Among the entries below, find the lines that hold the word "This" and report them.

[Data entries]
******
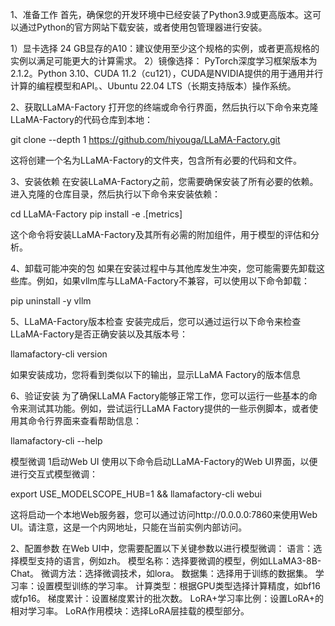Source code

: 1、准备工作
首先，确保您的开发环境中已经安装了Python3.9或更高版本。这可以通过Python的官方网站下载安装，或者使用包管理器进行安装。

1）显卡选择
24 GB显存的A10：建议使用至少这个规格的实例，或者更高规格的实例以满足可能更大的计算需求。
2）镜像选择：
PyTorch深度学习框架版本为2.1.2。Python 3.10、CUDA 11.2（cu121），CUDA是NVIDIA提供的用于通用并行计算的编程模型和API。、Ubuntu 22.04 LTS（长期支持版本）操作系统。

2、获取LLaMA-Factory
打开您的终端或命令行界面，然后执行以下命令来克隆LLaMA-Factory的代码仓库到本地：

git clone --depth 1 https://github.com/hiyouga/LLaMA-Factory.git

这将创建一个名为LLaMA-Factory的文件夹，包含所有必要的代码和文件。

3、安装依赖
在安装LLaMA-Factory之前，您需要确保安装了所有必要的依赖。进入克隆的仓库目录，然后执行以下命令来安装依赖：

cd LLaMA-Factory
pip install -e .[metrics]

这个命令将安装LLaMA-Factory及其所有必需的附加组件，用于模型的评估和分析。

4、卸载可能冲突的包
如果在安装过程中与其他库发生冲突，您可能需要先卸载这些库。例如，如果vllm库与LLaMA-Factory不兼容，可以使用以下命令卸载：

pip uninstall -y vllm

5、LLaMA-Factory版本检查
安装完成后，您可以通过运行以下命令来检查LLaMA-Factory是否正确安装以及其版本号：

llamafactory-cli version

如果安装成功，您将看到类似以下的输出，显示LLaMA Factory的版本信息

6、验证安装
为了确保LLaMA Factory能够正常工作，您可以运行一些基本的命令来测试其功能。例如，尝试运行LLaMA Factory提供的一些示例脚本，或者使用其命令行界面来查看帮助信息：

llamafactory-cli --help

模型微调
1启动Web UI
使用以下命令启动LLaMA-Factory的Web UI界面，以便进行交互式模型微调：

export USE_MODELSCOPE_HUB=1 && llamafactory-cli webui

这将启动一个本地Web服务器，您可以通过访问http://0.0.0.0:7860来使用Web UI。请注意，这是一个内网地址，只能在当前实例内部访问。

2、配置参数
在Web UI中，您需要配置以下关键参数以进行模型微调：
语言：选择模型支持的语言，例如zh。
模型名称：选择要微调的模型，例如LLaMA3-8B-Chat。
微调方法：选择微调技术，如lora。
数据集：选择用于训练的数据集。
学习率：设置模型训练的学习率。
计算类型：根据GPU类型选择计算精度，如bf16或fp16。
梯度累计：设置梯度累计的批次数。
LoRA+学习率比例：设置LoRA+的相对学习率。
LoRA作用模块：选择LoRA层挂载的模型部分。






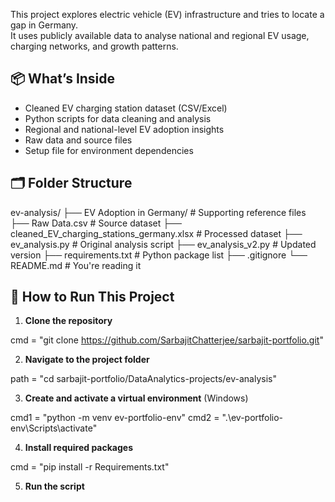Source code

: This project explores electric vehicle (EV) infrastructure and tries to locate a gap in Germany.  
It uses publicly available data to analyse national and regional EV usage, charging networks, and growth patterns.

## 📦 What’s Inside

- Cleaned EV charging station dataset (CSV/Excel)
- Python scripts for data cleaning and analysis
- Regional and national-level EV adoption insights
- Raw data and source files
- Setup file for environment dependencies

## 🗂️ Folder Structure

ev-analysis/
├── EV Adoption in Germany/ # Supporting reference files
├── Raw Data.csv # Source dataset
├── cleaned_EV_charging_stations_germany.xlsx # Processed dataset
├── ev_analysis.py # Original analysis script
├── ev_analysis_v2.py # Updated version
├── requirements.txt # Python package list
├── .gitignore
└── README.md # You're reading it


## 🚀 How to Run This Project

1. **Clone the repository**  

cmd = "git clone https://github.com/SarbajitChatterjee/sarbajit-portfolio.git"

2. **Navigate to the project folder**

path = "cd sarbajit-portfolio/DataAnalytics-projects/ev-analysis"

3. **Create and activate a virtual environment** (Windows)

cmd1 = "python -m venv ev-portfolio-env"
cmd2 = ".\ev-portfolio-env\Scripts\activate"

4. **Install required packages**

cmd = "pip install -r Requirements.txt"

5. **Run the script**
******
_WRITTEN RESPONSE_:
: This project explores electric vehicle (EV) infrastructure and tries to locate a gap in Germany.  
## 🚀 How to Run This Project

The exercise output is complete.